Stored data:
::::::::::
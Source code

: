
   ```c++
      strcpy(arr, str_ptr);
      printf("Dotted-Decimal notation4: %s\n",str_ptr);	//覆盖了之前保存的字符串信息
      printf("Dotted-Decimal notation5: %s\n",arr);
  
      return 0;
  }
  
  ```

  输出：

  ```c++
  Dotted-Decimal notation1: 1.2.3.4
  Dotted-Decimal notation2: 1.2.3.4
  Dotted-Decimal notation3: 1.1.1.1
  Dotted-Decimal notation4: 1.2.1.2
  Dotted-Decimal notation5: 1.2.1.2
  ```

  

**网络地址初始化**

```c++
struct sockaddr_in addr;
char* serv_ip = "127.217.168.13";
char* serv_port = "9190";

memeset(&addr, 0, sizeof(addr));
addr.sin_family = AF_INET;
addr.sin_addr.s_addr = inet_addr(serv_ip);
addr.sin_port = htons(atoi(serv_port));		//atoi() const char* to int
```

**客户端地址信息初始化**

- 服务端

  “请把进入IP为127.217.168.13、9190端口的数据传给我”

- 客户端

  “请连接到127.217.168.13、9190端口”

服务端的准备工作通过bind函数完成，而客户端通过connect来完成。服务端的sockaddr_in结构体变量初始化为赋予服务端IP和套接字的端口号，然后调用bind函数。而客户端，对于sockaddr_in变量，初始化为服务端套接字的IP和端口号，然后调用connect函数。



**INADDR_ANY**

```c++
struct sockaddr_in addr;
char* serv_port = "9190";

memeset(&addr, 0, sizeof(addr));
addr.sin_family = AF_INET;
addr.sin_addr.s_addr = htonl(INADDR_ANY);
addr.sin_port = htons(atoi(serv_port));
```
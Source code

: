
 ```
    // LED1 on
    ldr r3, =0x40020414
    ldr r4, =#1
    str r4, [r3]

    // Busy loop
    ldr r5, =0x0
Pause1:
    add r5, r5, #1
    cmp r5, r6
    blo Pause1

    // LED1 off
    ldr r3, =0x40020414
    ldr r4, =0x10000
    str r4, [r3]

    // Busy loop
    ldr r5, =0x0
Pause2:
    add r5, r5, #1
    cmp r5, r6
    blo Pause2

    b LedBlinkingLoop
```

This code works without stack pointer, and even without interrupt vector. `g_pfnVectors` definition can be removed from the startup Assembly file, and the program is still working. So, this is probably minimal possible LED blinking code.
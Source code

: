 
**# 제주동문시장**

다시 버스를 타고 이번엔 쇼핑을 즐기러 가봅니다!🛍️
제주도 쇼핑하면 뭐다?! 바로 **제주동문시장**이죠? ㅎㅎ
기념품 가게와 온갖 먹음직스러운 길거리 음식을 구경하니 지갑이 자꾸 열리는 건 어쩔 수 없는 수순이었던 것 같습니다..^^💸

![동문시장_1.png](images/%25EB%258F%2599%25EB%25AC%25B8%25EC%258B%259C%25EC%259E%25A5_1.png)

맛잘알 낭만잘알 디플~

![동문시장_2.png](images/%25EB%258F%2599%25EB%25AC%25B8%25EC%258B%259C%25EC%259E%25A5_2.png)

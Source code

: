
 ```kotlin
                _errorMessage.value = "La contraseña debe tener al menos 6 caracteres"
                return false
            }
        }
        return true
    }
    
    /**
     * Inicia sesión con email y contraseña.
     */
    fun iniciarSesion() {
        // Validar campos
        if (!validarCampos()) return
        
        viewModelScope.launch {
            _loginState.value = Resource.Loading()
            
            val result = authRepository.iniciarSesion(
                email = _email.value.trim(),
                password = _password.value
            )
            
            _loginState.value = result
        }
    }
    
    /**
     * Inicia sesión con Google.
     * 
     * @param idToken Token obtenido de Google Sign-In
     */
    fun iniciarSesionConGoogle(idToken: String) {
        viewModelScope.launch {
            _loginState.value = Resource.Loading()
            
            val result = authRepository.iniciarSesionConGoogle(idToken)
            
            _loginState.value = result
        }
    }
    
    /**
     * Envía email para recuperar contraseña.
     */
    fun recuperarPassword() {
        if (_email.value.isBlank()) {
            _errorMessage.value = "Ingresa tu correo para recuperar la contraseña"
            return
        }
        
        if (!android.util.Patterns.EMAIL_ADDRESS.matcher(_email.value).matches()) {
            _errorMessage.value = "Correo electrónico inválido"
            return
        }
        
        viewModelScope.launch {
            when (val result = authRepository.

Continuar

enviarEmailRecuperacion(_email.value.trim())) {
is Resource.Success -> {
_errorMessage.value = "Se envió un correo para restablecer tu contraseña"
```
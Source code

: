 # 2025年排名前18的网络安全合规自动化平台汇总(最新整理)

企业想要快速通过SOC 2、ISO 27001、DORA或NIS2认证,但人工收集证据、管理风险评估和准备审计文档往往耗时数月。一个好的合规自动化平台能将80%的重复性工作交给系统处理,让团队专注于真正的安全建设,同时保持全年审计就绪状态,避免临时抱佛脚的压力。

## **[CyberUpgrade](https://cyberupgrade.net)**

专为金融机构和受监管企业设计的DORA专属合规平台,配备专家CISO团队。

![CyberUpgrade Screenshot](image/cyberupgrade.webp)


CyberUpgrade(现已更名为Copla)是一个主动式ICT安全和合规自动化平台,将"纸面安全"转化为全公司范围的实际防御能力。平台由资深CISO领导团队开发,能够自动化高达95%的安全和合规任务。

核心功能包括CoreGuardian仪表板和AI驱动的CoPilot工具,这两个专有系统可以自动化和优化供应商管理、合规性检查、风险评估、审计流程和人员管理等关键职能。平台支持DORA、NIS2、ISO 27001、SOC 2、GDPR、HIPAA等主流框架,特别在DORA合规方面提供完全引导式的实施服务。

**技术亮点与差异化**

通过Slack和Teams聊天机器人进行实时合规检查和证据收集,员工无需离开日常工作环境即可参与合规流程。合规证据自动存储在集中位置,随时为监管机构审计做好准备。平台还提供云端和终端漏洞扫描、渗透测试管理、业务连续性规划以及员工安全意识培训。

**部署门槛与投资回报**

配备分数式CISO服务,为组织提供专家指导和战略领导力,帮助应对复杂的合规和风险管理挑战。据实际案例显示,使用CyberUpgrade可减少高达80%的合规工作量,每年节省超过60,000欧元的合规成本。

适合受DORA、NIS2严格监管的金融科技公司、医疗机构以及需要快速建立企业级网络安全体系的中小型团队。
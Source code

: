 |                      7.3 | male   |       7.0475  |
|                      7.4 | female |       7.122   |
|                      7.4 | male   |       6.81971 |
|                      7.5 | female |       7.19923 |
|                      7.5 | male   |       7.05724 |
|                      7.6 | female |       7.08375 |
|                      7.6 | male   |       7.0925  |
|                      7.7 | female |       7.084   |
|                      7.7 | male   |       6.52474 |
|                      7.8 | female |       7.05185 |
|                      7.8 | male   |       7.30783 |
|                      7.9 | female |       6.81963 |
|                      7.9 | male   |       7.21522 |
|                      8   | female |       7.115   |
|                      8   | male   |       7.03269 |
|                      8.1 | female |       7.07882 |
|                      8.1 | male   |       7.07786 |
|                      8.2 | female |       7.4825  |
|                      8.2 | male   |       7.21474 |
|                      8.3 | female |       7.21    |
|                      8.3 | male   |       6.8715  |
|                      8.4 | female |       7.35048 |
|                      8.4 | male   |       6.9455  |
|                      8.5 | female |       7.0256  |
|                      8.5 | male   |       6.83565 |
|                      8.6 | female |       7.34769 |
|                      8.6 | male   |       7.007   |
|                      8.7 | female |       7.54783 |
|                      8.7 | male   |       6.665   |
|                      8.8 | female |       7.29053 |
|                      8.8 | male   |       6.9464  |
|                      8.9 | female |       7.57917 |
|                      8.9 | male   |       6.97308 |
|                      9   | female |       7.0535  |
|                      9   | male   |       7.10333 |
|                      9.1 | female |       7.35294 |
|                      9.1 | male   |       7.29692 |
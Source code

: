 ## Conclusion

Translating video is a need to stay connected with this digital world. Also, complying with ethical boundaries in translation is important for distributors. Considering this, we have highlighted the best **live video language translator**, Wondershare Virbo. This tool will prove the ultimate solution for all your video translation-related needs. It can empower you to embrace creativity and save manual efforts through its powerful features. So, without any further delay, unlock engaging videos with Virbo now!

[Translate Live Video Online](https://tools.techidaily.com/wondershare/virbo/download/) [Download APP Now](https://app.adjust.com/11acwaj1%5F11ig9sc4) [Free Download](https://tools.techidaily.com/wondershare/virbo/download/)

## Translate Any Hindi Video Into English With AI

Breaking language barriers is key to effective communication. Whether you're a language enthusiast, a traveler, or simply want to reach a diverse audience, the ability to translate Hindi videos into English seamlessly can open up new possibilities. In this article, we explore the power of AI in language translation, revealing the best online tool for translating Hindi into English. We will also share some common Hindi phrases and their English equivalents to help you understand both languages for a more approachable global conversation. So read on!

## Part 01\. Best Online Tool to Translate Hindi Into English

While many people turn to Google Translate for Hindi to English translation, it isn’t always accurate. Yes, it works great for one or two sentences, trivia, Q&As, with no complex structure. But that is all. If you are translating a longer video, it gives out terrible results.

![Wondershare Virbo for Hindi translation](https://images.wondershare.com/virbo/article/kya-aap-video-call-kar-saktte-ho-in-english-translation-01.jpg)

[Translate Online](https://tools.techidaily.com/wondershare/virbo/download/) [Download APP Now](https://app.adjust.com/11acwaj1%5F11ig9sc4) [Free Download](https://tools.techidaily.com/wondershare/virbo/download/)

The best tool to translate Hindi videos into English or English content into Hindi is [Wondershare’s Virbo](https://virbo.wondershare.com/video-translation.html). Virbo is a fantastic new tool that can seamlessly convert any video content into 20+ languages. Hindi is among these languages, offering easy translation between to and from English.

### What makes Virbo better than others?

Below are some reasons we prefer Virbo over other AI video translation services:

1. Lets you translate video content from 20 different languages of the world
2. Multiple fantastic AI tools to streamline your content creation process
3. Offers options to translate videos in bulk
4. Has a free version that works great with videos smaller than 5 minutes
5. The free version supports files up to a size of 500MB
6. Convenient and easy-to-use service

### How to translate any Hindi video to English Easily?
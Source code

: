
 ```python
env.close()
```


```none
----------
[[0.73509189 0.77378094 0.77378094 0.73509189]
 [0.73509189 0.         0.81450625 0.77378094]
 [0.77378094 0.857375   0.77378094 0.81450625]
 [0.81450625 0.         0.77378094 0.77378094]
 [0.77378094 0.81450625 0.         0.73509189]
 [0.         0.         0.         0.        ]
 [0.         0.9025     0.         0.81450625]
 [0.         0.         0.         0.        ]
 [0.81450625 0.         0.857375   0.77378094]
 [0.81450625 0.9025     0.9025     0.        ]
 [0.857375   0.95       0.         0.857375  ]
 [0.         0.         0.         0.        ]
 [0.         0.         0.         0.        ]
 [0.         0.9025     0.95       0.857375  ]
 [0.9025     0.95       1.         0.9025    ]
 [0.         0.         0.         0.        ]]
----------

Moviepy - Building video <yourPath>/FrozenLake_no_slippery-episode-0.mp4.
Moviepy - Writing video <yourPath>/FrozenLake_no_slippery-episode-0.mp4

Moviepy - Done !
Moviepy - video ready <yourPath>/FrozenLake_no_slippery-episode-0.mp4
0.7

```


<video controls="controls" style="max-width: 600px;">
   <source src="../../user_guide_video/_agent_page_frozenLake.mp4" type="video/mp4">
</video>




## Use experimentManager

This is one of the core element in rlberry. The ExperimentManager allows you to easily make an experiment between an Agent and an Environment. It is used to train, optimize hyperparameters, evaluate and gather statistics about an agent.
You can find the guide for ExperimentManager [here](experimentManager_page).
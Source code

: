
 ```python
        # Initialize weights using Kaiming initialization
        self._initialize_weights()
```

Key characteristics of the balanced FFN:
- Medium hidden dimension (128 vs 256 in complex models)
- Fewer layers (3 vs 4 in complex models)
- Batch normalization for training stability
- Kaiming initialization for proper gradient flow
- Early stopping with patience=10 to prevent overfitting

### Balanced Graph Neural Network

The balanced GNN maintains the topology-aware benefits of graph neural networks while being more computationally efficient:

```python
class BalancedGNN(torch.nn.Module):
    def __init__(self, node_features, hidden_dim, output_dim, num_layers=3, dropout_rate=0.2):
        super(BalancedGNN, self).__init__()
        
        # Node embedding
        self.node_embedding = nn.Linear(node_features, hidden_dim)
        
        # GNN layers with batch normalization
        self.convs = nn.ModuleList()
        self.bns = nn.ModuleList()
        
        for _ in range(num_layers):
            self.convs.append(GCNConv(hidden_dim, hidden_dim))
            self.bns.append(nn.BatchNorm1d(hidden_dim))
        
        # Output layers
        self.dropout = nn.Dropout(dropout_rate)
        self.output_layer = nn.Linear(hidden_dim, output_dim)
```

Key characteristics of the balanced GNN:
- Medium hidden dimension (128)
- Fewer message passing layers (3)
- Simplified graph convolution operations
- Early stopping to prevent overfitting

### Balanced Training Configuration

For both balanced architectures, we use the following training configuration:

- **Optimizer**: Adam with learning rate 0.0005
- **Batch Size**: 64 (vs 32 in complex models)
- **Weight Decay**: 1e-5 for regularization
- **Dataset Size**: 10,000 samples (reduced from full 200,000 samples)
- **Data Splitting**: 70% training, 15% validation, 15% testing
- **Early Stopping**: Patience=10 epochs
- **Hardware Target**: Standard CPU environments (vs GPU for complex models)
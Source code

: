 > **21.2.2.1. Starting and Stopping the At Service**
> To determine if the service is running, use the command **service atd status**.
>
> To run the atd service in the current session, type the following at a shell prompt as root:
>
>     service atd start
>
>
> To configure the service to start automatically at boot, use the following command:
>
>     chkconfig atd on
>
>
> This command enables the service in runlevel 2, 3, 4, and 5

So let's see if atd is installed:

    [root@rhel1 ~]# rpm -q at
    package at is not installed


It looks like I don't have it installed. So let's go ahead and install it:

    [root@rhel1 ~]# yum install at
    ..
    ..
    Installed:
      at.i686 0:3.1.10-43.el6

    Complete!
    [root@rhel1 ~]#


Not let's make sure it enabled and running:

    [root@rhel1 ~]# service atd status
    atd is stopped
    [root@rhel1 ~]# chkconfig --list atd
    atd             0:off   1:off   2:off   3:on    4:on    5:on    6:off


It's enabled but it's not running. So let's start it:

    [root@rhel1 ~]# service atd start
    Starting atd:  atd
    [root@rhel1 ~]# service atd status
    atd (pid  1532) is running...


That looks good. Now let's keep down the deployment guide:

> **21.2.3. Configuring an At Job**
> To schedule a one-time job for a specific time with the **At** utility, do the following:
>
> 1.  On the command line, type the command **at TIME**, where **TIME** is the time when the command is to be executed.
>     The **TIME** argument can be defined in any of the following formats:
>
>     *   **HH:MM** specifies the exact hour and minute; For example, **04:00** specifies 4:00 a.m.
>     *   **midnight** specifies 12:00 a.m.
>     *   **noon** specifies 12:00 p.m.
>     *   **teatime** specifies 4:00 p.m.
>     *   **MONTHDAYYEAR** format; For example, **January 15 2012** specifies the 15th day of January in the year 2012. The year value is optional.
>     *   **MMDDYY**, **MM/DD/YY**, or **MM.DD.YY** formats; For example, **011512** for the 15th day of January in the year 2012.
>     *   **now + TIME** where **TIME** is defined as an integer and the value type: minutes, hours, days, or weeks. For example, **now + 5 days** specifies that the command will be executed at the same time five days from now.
::::::::::
▶ [Task details] Only the lines from the line with "value is optional." to the final line of the entries are to be returned, each exactly as written, both ends included.

▶ [Answer space]
>     *   **MONTHDAYYEAR** format; For example, **January 15 2012** specifies the 15th day of January in the year 2012. The year value is optional.
>     *   **MMDDYY**, **MM/DD/YY**, or **MM.DD.YY** formats; For example, **011512** for the 15th day of January in the year 2012.
>     *   **now + TIME** where **TIME** is defined as an integer and the value type: minutes, hours, days, or weeks. For example, **now + 5 days** specifies that the command will be executed at the same time five days from now.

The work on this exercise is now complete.